Exercise:
What you return should be the complete listing, unchanged, with no pictures in it.

Recorded information:
[Start of section]
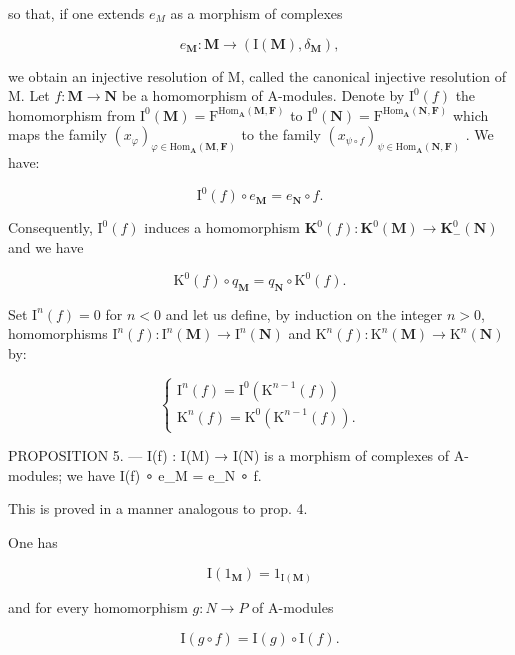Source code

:so that, if one extends \(e_{M}\) as a morphism of complexes

\[
e _ {\mathbf {M}}: \mathbf {M} \rightarrow (\mathrm{I} (\mathbf {M}), \delta_ {\mathbf {M}}),
\]

we obtain an injective resolution of M, called the canonical injective resolution of M. Let \(f: \mathbf{M} \to \mathbf{N}\) be a homomorphism of A-modules. Denote by \(\mathrm{I}^{0}(f)\) the homomorphism from \(\mathrm{I}^{0}(\mathbf{M}) = \mathrm{F}^{\mathrm{Hom}_{\mathbf{A}}(\mathbf{M},\mathbf{F})}\) to \(\mathrm{I}^{0}(\mathbf{N}) = \mathrm{F}^{\mathrm{Hom}_{\mathbf{A}}(\mathbf{N},\mathbf{F})}\) which maps the family \((x_{\varphi})_{\varphi \in \mathrm{Hom}_{\mathbf{A}}(\mathbf{M},\mathbf{F})}\) to the family \((x_{\psi \circ f})_{\psi \in \mathrm{Hom}_{\mathbf{A}}(\mathbf{N},\mathbf{F})}\) . We have:

\[
\mathrm{I} ^ {0} (f) \circ e _ {\mathbf {M}} = e _ {\mathbf {N}} \circ f.\tag{11}
\]

Consequently, \(\mathrm{I}^0 (f)\) induces a homomorphism \(\mathbf{K}^0 (f):\mathbf{K}^0 (\mathbf{M})\to \mathbf{K}_-^0 (\mathbf{N})\) and we have

\[
\mathrm{K} ^ {0} (f) \circ q _ {\mathbf {M}} = q _ {\mathbf {N}} \circ \mathrm{K} ^ {0} (f).\tag{12}
\]

Set \(\mathrm{I}^n(f) = 0\) for \(n < 0\) and let us define, by induction on the integer \(n > 0\), homomorphisms \(\mathrm{I}^n(f): \mathrm{I}^n(\mathbf{M}) \to \mathrm{I}^n(\mathbf{N})\) and \(\mathrm{K}^n(f): \mathrm{K}^n(\mathbf{M}) \to \mathrm{K}^n(\mathbf{N})\) by:

\[
\left\{ \begin{array}{l} \mathrm{I} ^ {n} (f) = \mathrm{I} ^ {0} (\mathrm{K} ^ {n - 1} (f)) \\ \mathrm{K} ^ {n} (f) = \mathrm{K} ^ {0} (\mathrm{K} ^ {n - 1} (f)). \end{array} \right.\tag{13}
\]

PROPOSITION 5. --- I(f) : I(M) → I(N) is a morphism of complexes of A-modules; we have I(f) ∘ e\_M = e\_N ∘ f.

This is proved in a manner analogous to prop. 4.

One has

\[
\mathrm{I} (1 _ {\mathbf {M}}) = 1 _ {\mathrm{I} (\mathbf {M})}\tag{14}
\]

and for every homomorphism \(g: N \rightarrow P\) of A-modules

\[
\mathrm{I} (g \circ f) = \mathrm{I} (g) \circ \mathrm{I} (f).\tag{15}
\]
[End of section]
Result of the task:
Source code

:so that, if one extends \(e_{M}\) as a morphism of complexes

\[
e _ {\mathbf {M}}: \mathbf {M} \rightarrow (\mathrm{I} (\mathbf {M}), \delta_ {\mathbf {M}}),
\]

we obtain an injective resolution of M, called the canonical injective resolution of M. Let \(f: \mathbf{M} \to \mathbf{N}\) be a homomorphism of A-modules. Denote by \(\mathrm{I}^{0}(f)\) the homomorphism from \(\mathrm{I}^{0}(\mathbf{M}) = \mathrm{F}^{\mathrm{Hom}_{\mathbf{A}}(\mathbf{M},\mathbf{F})}\) to \(\mathrm{I}^{0}(\mathbf{N}) = \mathrm{F}^{\mathrm{Hom}_{\mathbf{A}}(\mathbf{N},\mathbf{F})}\) which maps the family \((x_{\varphi})_{\varphi \in \mathrm{Hom}_{\mathbf{A}}(\mathbf{M},\mathbf{F})}\) to the family \((x_{\psi \circ f})_{\psi \in \mathrm{Hom}_{\mathbf{A}}(\mathbf{N},\mathbf{F})}\) . We have:

\[
\mathrm{I} ^ {0} (f) \circ e _ {\mathbf {M}} = e _ {\mathbf {N}} \circ f.\tag{11}
\]

Consequently, \(\mathrm{I}^0 (f)\) induces a homomorphism \(\mathbf{K}^0 (f):\mathbf{K}^0 (\mathbf{M})\to \mathbf{K}_-^0 (\mathbf{N})\) and we have

\[
\mathrm{K} ^ {0} (f) \circ q _ {\mathbf {M}} = q _ {\mathbf {N}} \circ \mathrm{K} ^ {0} (f).\tag{12}
\]

Set \(\mathrm{I}^n(f) = 0\) for \(n < 0\) and let us define, by induction on the integer \(n > 0\), homomorphisms \(\mathrm{I}^n(f): \mathrm{I}^n(\mathbf{M}) \to \mathrm{I}^n(\mathbf{N})\) and \(\mathrm{K}^n(f): \mathrm{K}^n(\mathbf{M}) \to \mathrm{K}^n(\mathbf{N})\) by:

\[
\left\{ \begin{array}{l} \mathrm{I} ^ {n} (f) = \mathrm{I} ^ {0} (\mathrm{K} ^ {n - 1} (f)) \\ \mathrm{K} ^ {n} (f) = \mathrm{K} ^ {0} (\mathrm{K} ^ {n - 1} (f)). \end{array} \right.\tag{13}
\]

PROPOSITION 5. --- I(f) : I(M) → I(N) is a morphism of complexes of A-modules; we have I(f) ∘ e\_M = e\_N ∘ f.

This is proved in a manner analogous to prop. 4.

One has

\[
\mathrm{I} (1 _ {\mathbf {M}}) = 1 _ {\mathrm{I} (\mathbf {M})}\tag{14}
\]

and for every homomorphism \(g: N \rightarrow P\) of A-modules

\[
\mathrm{I} (g \circ f) = \mathrm{I} (g) \circ \mathrm{I} (f).\tag{15}
\]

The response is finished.